AuthorsNaganathan, Athi N. CSIC ORCID; Muñoz, Víctor
Issue Date10-Jun-2008
PublisherAmerican Chemical Society
CitationBiochemistry 47(26): 6752-6761 (2008)
AbstractMultiprobe equilibrium unfolding experiments in the downhill regime (i.e., maximal barrier < 3RT) can resolve the folding process with atomic resolution [Munoz (2002) Int. J. Quantum Chem. 90, 1522-1528]. Such information is extracted from hundreds of heterogeneous atomic equilibrium unfolding curves, which are characterized according to their denaturation midpoint (e.g., Tm for thermal denaturation).
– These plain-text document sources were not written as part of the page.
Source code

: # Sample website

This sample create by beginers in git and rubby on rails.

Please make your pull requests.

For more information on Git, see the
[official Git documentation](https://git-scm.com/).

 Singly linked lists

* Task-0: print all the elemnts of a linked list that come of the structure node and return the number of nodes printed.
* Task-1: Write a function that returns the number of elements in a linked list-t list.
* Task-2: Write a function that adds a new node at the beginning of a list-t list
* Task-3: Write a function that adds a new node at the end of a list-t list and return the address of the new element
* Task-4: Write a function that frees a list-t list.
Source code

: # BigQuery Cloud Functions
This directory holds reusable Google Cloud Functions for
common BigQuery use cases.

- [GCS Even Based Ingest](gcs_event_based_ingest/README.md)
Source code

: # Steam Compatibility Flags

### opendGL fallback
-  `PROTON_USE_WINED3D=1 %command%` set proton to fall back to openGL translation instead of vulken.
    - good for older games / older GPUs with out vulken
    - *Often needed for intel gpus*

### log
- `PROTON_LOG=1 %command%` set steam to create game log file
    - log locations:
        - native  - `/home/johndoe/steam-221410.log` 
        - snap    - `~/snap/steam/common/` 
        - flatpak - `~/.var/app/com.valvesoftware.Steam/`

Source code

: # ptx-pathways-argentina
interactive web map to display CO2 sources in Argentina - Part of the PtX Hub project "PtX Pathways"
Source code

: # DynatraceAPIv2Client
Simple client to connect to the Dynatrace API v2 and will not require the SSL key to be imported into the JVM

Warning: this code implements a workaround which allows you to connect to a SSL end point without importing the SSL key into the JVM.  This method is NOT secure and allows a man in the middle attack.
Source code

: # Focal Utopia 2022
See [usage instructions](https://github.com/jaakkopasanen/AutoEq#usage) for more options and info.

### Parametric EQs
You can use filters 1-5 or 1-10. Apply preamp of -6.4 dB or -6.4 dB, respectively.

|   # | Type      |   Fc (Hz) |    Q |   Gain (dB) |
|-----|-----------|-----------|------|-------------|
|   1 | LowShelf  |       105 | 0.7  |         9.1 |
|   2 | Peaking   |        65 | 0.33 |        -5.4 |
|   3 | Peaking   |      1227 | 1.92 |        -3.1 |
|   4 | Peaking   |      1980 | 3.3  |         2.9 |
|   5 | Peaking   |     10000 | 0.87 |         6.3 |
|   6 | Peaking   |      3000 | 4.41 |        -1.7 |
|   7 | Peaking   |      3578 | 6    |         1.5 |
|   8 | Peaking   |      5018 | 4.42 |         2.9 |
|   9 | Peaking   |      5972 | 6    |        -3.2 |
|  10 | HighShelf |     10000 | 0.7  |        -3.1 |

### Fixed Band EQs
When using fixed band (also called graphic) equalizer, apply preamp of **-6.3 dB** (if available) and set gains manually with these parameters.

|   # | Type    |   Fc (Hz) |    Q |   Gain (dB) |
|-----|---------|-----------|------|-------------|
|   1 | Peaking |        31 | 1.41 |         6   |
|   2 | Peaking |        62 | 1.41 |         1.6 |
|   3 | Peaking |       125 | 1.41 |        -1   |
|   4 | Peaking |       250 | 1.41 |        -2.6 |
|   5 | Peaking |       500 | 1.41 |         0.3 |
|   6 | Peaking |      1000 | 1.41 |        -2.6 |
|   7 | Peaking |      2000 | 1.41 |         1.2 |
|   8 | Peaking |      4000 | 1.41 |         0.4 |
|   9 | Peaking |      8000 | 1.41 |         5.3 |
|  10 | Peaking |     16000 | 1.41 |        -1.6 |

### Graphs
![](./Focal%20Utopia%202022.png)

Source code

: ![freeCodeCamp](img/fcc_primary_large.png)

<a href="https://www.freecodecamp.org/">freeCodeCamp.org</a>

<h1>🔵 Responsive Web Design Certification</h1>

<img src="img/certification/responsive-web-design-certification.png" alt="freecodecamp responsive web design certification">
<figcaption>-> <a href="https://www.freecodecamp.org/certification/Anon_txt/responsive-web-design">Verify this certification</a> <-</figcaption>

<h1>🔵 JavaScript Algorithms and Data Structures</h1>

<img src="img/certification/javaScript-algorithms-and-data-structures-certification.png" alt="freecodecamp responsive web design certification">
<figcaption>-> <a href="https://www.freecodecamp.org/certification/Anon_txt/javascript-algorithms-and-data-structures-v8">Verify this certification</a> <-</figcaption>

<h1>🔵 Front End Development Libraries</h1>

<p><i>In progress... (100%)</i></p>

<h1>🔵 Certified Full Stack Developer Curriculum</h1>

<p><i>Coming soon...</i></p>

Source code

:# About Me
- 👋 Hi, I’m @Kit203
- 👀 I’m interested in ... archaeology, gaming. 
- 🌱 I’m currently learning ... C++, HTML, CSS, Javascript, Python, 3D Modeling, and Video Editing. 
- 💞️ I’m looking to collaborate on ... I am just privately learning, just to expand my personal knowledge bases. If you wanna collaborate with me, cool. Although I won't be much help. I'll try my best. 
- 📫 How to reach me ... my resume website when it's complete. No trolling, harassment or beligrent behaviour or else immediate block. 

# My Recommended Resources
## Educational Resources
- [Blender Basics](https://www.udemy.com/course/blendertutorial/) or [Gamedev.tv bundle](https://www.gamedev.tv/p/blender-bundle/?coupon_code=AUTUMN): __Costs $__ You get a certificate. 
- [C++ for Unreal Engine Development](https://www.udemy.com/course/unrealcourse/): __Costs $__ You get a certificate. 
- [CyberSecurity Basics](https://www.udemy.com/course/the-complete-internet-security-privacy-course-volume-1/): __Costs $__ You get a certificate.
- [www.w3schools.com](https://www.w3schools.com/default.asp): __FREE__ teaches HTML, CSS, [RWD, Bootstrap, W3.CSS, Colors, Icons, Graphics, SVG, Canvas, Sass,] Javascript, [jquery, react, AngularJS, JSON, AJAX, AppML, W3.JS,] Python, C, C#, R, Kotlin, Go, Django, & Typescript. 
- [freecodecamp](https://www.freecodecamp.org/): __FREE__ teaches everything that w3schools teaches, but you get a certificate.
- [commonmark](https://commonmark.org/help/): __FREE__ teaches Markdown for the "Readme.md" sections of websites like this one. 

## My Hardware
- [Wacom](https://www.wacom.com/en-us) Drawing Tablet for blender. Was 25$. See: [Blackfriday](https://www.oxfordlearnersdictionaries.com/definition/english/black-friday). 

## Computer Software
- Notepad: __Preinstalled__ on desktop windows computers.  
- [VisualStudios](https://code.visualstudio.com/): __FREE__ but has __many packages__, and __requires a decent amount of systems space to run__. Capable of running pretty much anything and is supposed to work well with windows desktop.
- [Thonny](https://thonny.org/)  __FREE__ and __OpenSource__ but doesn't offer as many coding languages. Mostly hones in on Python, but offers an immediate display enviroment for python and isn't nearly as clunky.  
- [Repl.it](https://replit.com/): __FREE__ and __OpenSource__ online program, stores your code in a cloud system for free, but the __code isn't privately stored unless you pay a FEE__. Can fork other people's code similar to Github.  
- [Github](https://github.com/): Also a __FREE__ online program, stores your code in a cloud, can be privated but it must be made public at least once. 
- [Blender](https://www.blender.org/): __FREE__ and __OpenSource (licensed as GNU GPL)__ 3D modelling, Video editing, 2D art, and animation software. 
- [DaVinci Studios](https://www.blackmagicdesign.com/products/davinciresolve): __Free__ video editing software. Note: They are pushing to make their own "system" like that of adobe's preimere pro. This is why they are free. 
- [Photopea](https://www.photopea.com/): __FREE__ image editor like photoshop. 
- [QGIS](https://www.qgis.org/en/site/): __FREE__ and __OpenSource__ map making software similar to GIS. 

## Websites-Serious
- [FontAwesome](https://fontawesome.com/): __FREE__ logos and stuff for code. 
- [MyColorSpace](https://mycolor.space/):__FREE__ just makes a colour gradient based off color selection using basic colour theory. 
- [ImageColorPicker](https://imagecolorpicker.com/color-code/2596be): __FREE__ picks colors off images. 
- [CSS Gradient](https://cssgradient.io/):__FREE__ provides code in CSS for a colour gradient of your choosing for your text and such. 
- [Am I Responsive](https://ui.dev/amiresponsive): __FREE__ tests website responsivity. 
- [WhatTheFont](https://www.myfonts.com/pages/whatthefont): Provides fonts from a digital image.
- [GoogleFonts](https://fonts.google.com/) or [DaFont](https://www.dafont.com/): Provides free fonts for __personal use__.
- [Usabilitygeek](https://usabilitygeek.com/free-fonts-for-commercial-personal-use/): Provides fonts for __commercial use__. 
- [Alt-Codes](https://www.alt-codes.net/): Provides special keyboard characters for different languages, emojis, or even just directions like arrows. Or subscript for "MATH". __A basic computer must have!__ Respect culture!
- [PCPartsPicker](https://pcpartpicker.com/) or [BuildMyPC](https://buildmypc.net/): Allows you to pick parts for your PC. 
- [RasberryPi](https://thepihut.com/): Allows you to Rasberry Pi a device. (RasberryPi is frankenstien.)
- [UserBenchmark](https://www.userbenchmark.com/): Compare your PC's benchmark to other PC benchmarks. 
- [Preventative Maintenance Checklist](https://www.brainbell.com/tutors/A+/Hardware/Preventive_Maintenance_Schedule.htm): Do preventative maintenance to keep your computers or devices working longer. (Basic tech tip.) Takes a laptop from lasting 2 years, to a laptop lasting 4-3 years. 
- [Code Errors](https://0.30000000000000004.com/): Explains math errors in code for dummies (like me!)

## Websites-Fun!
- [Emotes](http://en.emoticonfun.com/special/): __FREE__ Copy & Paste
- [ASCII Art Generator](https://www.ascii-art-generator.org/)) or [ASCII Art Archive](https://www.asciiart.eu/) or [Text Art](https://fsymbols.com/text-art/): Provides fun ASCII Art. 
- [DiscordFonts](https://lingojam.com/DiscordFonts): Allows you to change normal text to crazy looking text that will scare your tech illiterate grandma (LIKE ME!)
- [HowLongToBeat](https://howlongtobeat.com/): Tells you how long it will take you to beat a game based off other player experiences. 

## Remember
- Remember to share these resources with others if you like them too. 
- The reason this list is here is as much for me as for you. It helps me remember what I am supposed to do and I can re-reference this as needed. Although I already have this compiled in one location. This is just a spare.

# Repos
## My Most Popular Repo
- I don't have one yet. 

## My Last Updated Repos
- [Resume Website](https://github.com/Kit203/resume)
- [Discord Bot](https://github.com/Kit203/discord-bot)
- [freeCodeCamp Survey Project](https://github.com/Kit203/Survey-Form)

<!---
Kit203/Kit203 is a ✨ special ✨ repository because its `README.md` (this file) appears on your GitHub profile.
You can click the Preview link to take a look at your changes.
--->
Using statistical methods, we analyze Tm accuracy when determined from the extremum of the derivative of the unfolding curve and from two-state fits under different sets of simulated experimental conditions. We develop simple procedures to discriminate between real unfolding heterogeneity at the atomic level and experimental uncertainty in the single Tm of conventional two-state folding. We apply these procedures to the recently published multiprobe NMR experiments of BBL [Sadqi et al. (2006) Nature 442, 317-321] and conclude that for the 122 single transition atomic unfolding curves reported for this protein the mean Tm accuracy is better than 1.8 K for both methods, compared to the 60 K spread in Tm determined experimentally. Importantly, we also find that when the pre- or posttransition baseline is incomplete, the two-state fits systematically drift the estimated Tm value toward the center of the experimental range. Therefore, the reported 60 K Tm spread in BBL is in fact a lower limit. The derivative method is significantly less sensitive to this problem and thus is a better choice for multiprobe experiments with a broad Tm distribution. The results we obtain in this work lay the foundations for the quantitative analysis of future multiprobe unfolding experiments in fast-folding proteins.
Description10 pages, 7 figures.-- PMID: 18540681 [PubMed].